Retrovirus-like particles for protein transfer: A novel technology for transient and stable cell modification

Retroviruses assemble about 5000 copies of Gag precursors which undergo cleavage by the retroviral protease to generate fully processed and bioactive retroviral proteins. We hypothesized that this process might be exploited for delivery of foreign proteins into target cells after incorporation of the protein of choice into Gag. We demonstrate that murine leukemia virus (MLV) tolerates fusion of green fluorescent protein (GFP) at different positions within Gag. Kinetic analysis showed the transient behavior of the system and revealed the presence of the transferred GFP up to 4 days. When GFP was separated from its retroviral fusion partner by an additional protease cleavage site, fluorescence microscopy showed its localization in the cytoplasm of target cells while released nlsGFP (carrying a nuclear localization signal) translocated towards the nucleus. Encouraged by these results we engineered retroviral particles that deliver a bioactive protein, the site specific recombinase Flp. Using fibroblasts carrying a Flp-recombination dependent indicator construct we show that Flp can be efficiently delivered in a dose-controlled and receptor-mediated manner.

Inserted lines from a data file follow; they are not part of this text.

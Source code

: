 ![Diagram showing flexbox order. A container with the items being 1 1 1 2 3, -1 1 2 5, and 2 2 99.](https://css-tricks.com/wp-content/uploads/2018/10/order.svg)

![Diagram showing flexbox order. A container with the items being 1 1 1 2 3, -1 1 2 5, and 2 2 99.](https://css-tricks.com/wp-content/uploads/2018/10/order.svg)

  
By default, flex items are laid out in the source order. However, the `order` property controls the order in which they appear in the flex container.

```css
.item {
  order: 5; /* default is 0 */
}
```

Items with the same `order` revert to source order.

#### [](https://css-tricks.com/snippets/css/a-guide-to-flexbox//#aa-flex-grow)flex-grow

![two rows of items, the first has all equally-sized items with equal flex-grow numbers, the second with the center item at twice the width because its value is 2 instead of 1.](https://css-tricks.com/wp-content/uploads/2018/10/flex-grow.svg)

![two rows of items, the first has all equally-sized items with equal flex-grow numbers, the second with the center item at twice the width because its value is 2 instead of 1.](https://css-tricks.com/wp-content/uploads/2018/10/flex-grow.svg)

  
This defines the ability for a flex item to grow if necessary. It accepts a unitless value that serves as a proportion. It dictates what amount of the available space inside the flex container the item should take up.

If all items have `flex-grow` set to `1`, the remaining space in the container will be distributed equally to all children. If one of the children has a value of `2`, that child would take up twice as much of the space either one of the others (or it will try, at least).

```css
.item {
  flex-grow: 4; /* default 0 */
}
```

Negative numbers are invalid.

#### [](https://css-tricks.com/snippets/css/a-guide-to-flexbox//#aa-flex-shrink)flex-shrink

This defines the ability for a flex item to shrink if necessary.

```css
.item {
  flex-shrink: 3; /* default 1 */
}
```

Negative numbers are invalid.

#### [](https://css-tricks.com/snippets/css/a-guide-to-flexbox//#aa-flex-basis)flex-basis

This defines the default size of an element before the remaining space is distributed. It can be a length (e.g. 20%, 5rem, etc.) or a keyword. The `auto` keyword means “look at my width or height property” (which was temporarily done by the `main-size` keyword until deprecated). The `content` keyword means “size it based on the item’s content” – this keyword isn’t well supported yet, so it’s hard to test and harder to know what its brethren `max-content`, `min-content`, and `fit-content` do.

In order to test the technology in a relevant cell type, we engineered induced pluripotent stem (iPS) cells carrying the same Flp-indicator construct and transduced them with our retroviral particles delivering Flp. Importantly, fluorescence microscopy and flow cytometry revealed an efficient Flp-mediated recombination in iPS cells. Finally, we generated "bipotent" retroviral Flp-transducing particles to co-transfer nucleic acids. This opens the door for a variety of different applications in basic research and biomedicine.